◆ **Exercise**: Set down the entries once more exactly as they were written.

[Start of section]

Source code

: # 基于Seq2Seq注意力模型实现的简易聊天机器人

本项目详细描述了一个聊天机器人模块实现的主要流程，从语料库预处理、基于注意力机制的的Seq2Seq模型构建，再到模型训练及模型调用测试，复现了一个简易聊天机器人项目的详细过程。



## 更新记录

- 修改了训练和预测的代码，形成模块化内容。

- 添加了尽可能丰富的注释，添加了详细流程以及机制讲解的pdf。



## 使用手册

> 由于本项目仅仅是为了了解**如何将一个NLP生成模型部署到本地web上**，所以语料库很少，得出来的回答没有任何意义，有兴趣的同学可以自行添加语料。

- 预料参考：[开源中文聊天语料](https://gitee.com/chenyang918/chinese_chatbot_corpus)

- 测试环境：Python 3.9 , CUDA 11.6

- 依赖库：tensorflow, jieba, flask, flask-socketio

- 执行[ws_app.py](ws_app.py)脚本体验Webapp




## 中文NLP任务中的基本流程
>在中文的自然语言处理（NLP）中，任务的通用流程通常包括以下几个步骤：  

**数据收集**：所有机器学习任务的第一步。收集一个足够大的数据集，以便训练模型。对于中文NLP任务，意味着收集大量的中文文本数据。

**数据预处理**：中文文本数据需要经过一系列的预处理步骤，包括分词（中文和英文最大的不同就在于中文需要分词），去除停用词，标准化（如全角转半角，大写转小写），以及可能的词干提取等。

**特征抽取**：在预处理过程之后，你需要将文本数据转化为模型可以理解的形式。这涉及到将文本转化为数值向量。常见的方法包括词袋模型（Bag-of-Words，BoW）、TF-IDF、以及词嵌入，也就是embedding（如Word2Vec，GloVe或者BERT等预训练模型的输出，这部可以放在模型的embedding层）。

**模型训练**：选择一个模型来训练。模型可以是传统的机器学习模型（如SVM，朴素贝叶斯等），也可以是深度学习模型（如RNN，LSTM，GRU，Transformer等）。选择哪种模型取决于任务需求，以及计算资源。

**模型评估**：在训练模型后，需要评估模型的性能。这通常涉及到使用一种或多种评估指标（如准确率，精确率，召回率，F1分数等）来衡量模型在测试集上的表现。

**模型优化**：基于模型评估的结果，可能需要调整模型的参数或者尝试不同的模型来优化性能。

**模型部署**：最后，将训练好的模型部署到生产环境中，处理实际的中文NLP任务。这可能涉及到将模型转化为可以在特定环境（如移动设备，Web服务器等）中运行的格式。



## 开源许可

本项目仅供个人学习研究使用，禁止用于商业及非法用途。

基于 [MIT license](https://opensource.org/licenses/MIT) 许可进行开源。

[End of section]

◆ **Completed task**:
Source code

: # 基于Seq2Seq注意力模型实现的简易聊天机器人

本项目详细描述了一个聊天机器人模块实现的主要流程，从语料库预处理、基于注意力机制的的Seq2Seq模型构建，再到模型训练及模型调用测试，复现了一个简易聊天机器人项目的详细过程。



## 更新记录

- 修改了训练和预测的代码，形成模块化内容。

- 添加了尽可能丰富的注释，添加了详细流程以及机制讲解的pdf。



## 使用手册

> 由于本项目仅仅是为了了解**如何将一个NLP生成模型部署到本地web上**，所以语料库很少，得出来的回答没有任何意义，有兴趣的同学可以自行添加语料。

- 预料参考：[开源中文聊天语料](https://gitee.com/chenyang918/chinese_chatbot_corpus)

- 测试环境：Python 3.9 , CUDA 11.6

- 依赖库：tensorflow, jieba, flask, flask-socketio

- 执行[ws_app.py](ws_app.py)脚本体验Webapp




## 中文NLP任务中的基本流程
>在中文的自然语言处理（NLP）中，任务的通用流程通常包括以下几个步骤：  

**数据收集**：所有机器学习任务的第一步。收集一个足够大的数据集，以便训练模型。对于中文NLP任务，意味着收集大量的中文文本数据。

**数据预处理**：中文文本数据需要经过一系列的预处理步骤，包括分词（中文和英文最大的不同就在于中文需要分词），去除停用词，标准化（如全角转半角，大写转小写），以及可能的词干提取等。

**特征抽取**：在预处理过程之后，你需要将文本数据转化为模型可以理解的形式。这涉及到将文本转化为数值向量。常见的方法包括词袋模型（Bag-of-Words，BoW）、TF-IDF、以及词嵌入，也就是embedding（如Word2Vec，GloVe或者BERT等预训练模型的输出，这部可以放在模型的embedding层）。

**模型训练**：选择一个模型来训练。模型可以是传统的机器学习模型（如SVM，朴素贝叶斯等），也可以是深度学习模型（如RNN，LSTM，GRU，Transformer等）。选择哪种模型取决于任务需求，以及计算资源。

**模型评估**：在训练模型后，需要评估模型的性能。这通常涉及到使用一种或多种评估指标（如准确率，精确率，召回率，F1分数等）来衡量模型在测试集上的表现。

**模型优化**：基于模型评估的结果，可能需要调整模型的参数或者尝试不同的模型来优化性能。

**模型部署**：最后，将训练好的模型部署到生产环境中，处理实际的中文NLP任务。这可能涉及到将模型转化为可以在特定环境（如移动设备，Web服务器等）中运行的格式。



## 开源许可

本项目仅供个人学习研究使用，禁止用于商业及非法用途。

基于 [MIT license](https://opensource.org/licenses/MIT) 许可进行开源。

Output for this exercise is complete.